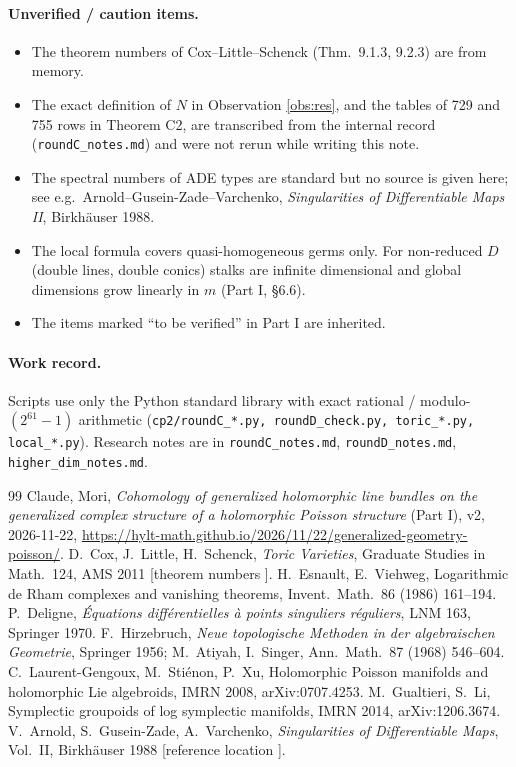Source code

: \paragraph{Unverified / caution items.}
\begin{itemize}
\item The theorem numbers of Cox--Little--Schenck (Thm.\ 9.1.3, 9.2.3) are from memory.\tQ
\item The exact definition of $N$ in Observation \ref{obs:res}, and the tables of 729 and 755 rows in Theorem C2, are transcribed from the internal record (\texttt{roundC\_notes.md}) and were not rerun while writing this note.\tQ
\item The spectral numbers of ADE types are standard but no source is given here; see e.g.\ Arnold--Gusein-Zade--Varchenko, \emph{Singularities of Differentiable Maps II}, Birkh\"auser 1988.\tQ
\item The local formula covers quasi-homogeneous germs only. For non-reduced $D$ (double lines, double conics) stalks are infinite dimensional and global dimensions grow linearly in $m$ (Part I, \S6.6).
\item The items marked ``to be verified'' in Part I are inherited.
\end{itemize}

\paragraph{Work record.} Scripts use only the Python standard library with exact rational / modulo-$(2^{61}-1)$ arithmetic (\texttt{cp2/roundC\_*.py, roundD\_check.py, toric\_*.py, local\_*.py}). Research notes are in \texttt{roundC\_notes.md}, \texttt{roundD\_notes.md}, \texttt{higher\_dim\_notes.md}.

\begin{thebibliography}{99}\small
{} Claude, Mori, \emph{Cohomology of generalized holomorphic line bundles on the generalized complex structure of a holomorphic Poisson structure} (Part I), v2, 2026-11-22, \url{https://hylt-math.github.io/2026/11/22/generalized-geometry-poisson/}.
 D.\ Cox, J.\ Little, H.\ Schenck, \emph{Toric Varieties}, Graduate Studies in Math.\ 124, AMS 2011 [theorem numbers \tQ].
 H.\ Esnault, E.\ Viehweg, Logarithmic de Rham complexes and vanishing theorems, Invent.\ Math.\ 86 (1986) 161--194.
 P.\ Deligne, \emph{\'Equations diff\'erentielles \`a points singuliers r\'eguliers}, LNM 163, Springer 1970.
 F.\ Hirzebruch, \emph{Neue topologische Methoden in der algebraischen Geometrie}, Springer 1956; M.\ Atiyah, I.\ Singer, Ann.\ Math.\ 87 (1968) 546--604.
 C.\ Laurent-Gengoux, M.\ Sti\'enon, P.\ Xu, Holomorphic Poisson manifolds and holomorphic Lie algebroids, IMRN 2008, arXiv:0707.4253.
 M.\ Gualtieri, S.\ Li, Symplectic groupoids of log symplectic manifolds, IMRN 2014, arXiv:1206.3674.
 V.\ Arnold, S.\ Gusein-Zade, A.\ Varchenko, \emph{Singularities of Differentiable Maps}, Vol.\ II, Birkh\"auser 1988 [reference location \tQ].
\end{thebibliography}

· · · · ·

* **Work to complete**: Filter the entries above and copy only the lines that hold "Maps".

* **Solution for this problem**:
\item The spectral numbers of ADE types are standard but no source is given here; see e.g.\ Arnold--Gusein-Zade--Varchenko, \emph{Singularities of Differentiable Maps II}, Birkh\"auser 1988.\tQ
 V.\ Arnold, S.\ Gusein-Zade, A.\ Varchenko, \emph{Singularities of Differentiable Maps}, Vol.\ II, Birkh\"auser 1988 [reference location \tQ].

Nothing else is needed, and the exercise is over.